ParameterRequired/DefaultDescription
DBT_CLOUD_SERVICE_TOKENREQUIREDThe token needed to authenticate to dbt Cloud
DATAOPS_DBT_CLOUD_ACCOUNT_IDREQUIREDThe dbt Cloud account identifier
DATAOPS_DBT_CLOUD_API_HOSTOptional. Defaults to https://cloud.getdbt.comThe dbt Cloud URL
DATAOPS_DBT_CLOUD_PROD_JOB_IDOptional.The dbt Cloud Job ID to use when running in the production environment
DATAOPS_DBT_CLOUD_STAGE_JOB_IDOptional.The dbt Cloud Job ID to use when running in the staging environment
DATAOPS_DBT_CLOUD_DEV_JOB_IDOptional.The dbt Cloud Job ID to use when running in the development environment
DATAOPS_DBT_CLOUD_PROD_PATTERNOptional. Defaults to master or mainA python regular expression used to match the branch name. If a match is found, the production Job will be triggered. The default value will match branches containing the name main or master.
DATAOPS_DBT_CLOUD_STAGE_PATTERNOptional. Defaults to stage or qaA python regular expression used to match the branch name. If a match is found, the staging Job will be triggered. The default value will match branches containing the name stage or qa unless they match the prod pattern.
DATAOPS_DBT_CLOUD_DEV_PATTERNOptional. Defaults to *A python regular expression used to match the branch name. If a match is found, the development Job will be triggered.

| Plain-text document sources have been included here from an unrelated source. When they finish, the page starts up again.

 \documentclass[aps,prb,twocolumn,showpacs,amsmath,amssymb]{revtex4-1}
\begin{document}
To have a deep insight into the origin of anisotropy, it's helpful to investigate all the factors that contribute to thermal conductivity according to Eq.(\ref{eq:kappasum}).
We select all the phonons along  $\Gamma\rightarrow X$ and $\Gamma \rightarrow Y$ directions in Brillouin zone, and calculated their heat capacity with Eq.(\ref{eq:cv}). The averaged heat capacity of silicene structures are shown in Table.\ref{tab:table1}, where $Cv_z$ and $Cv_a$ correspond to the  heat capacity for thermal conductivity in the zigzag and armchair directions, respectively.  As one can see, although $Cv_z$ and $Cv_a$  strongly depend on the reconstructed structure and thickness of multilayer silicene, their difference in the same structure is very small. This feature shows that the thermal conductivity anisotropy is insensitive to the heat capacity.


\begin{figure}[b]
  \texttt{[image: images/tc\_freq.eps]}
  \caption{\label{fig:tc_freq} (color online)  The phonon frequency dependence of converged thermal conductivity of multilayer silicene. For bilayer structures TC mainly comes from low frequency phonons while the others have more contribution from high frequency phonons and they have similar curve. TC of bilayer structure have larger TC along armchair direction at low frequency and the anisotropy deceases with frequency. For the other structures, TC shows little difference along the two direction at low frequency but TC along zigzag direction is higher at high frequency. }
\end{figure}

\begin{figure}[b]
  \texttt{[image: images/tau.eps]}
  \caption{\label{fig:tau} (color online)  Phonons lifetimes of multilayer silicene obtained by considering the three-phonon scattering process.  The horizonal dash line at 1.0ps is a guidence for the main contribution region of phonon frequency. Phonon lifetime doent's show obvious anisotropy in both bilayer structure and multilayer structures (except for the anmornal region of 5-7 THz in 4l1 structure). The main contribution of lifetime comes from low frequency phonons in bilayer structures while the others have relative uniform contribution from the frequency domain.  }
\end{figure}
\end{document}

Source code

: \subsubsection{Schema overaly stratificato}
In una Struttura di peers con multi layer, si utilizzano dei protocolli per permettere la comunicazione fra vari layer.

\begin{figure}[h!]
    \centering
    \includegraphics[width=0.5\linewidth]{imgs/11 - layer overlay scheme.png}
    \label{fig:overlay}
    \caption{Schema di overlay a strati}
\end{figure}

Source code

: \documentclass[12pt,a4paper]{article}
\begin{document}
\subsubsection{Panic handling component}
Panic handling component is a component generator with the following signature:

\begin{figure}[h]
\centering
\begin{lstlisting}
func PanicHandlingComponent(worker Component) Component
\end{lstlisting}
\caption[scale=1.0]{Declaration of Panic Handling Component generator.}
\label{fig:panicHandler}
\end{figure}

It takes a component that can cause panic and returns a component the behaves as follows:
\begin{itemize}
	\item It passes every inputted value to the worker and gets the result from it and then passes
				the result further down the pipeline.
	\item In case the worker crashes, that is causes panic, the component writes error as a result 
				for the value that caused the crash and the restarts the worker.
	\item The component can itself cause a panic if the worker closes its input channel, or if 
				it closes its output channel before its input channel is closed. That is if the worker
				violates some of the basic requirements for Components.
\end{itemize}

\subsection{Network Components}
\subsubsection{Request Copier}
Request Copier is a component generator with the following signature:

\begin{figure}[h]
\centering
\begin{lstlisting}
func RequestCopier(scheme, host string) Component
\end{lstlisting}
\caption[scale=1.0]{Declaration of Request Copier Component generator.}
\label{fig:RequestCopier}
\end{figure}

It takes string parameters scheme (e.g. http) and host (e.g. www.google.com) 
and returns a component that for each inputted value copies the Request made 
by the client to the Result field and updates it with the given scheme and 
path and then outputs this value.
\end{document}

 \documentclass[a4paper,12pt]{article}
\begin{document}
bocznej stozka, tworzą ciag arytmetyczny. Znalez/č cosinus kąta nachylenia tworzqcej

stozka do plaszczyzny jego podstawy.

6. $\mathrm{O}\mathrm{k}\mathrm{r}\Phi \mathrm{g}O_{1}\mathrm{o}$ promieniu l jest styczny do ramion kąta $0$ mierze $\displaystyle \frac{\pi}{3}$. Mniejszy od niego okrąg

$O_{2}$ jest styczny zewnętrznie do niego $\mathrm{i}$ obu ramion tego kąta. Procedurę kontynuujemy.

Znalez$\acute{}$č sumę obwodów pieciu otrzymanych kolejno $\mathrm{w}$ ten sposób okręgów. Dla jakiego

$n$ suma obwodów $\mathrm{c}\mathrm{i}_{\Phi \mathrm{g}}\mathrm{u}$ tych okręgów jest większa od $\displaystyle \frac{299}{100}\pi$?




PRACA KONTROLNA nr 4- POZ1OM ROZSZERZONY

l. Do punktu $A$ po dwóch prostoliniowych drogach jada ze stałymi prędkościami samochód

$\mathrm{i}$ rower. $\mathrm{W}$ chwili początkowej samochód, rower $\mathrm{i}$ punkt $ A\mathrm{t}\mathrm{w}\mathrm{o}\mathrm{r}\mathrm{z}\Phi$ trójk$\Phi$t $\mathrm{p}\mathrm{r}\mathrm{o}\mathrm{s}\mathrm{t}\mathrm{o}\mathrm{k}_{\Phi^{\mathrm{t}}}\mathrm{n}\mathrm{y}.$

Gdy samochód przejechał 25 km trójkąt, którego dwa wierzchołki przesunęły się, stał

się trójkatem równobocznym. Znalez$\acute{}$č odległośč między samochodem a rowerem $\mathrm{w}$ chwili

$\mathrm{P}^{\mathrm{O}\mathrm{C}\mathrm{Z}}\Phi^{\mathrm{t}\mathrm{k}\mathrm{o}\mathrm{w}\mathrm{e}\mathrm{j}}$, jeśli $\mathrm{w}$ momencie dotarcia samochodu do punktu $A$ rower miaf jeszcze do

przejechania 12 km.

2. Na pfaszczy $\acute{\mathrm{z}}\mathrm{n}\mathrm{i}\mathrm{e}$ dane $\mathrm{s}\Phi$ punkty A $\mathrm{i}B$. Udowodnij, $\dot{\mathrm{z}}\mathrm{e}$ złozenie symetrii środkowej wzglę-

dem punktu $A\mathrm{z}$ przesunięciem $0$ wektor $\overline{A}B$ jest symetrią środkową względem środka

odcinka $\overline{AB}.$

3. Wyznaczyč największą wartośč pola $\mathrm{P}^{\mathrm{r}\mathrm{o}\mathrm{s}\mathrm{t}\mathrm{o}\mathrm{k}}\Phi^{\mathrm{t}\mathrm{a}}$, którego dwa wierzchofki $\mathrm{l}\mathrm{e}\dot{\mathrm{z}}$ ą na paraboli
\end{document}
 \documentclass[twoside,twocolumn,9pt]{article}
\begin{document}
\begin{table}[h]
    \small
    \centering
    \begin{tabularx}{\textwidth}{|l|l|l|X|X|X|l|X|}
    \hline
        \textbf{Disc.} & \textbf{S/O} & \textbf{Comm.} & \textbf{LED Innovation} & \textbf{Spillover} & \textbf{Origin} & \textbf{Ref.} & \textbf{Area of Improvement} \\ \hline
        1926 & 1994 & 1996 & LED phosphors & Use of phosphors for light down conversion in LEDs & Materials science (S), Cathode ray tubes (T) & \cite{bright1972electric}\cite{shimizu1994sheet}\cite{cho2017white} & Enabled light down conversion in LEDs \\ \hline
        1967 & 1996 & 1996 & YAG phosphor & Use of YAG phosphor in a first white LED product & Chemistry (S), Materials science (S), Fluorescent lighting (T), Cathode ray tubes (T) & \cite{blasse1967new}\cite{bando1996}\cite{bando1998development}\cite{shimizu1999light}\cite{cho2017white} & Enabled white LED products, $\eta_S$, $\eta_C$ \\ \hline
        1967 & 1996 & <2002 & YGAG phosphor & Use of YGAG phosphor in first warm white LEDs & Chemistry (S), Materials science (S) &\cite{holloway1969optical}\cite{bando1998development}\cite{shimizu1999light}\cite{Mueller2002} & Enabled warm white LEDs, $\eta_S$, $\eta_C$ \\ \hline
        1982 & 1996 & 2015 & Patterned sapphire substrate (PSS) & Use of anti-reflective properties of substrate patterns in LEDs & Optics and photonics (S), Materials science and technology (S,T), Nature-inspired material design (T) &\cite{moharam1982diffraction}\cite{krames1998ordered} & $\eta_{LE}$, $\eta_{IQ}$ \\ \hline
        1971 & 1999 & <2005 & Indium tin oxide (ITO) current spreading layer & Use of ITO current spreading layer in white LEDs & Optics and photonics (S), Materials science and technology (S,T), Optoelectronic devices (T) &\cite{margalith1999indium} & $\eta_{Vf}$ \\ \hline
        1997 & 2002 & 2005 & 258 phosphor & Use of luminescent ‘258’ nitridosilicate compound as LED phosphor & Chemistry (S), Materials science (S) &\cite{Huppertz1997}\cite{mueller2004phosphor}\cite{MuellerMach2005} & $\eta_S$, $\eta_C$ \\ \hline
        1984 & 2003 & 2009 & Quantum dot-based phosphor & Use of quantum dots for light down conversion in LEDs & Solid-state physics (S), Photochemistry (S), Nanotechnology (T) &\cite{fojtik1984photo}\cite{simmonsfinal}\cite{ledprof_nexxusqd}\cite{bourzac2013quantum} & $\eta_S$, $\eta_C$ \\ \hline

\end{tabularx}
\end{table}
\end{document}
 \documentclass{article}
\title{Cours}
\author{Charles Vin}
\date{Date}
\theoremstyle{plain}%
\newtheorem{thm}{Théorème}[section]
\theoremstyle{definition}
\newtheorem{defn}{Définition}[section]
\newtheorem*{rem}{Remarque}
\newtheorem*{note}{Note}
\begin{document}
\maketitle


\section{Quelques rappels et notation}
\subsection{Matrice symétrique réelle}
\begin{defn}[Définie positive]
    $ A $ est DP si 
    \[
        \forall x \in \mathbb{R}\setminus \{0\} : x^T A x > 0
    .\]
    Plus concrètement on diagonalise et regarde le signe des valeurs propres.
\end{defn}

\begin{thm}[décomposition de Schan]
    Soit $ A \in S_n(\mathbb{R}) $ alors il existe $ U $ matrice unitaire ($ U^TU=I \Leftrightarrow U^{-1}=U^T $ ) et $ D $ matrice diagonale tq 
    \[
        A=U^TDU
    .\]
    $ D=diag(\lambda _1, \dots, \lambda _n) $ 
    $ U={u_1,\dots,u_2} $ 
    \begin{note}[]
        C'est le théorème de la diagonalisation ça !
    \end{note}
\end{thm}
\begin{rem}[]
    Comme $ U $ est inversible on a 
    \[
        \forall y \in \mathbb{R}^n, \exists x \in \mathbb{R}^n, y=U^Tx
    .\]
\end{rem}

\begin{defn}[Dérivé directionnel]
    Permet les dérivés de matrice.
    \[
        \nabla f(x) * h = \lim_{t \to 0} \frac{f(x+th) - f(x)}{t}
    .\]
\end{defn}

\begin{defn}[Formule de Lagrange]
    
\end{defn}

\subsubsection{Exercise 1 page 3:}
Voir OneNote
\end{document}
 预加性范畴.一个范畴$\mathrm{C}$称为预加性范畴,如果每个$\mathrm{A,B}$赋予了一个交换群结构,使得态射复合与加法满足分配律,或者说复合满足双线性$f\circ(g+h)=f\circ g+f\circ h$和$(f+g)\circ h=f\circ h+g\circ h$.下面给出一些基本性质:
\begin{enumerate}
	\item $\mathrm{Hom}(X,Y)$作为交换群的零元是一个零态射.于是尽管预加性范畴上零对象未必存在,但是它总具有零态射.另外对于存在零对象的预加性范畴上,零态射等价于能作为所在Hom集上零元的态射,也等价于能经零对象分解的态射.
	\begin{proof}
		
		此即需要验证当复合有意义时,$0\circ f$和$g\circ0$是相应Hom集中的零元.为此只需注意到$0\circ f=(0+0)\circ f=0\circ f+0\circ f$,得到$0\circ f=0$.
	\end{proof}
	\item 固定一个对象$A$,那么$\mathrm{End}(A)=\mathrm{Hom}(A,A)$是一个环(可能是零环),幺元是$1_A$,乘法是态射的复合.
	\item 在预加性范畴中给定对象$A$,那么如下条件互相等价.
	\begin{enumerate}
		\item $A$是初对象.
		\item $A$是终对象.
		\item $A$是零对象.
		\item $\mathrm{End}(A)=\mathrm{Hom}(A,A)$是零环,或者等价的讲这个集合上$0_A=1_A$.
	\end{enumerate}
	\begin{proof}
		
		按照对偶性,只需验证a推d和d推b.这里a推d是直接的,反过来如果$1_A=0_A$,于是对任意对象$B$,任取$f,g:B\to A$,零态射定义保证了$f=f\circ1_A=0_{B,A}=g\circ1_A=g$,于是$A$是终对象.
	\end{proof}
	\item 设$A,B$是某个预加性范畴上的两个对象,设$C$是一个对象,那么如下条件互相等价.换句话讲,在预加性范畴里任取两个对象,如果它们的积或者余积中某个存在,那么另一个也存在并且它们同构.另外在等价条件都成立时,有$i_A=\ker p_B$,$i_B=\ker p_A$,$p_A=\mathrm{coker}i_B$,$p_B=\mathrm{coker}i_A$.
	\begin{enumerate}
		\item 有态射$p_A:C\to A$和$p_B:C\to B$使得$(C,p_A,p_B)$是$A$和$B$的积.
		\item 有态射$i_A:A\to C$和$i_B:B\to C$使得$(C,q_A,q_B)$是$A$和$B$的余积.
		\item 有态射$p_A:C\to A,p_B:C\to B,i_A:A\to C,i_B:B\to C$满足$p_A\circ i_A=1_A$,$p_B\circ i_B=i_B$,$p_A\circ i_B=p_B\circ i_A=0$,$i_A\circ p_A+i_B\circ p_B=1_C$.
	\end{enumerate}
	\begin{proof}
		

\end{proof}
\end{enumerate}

The default value will match all branches not matched by the prod and stage patterns.

Using the dbt Cloud orchestrator in all environments

DataOps.live's approach to an end-to-end data pipeline is to do all of the project setup, infrastructure setup, data ingestion, data tests, data transformation, data quality, documentation, and data sharing to create value from all your data.

Within dbt Cloud, you have:

  • a production environment (explicitly marked)
  • a staging environment (in beta) (explicitly marked)
  • a development environment (the default environment)
  • feature branch environments don't exist as such. They are handled using the same database, yet a different schema named according to the naming conventions dbt_<username> inside the database.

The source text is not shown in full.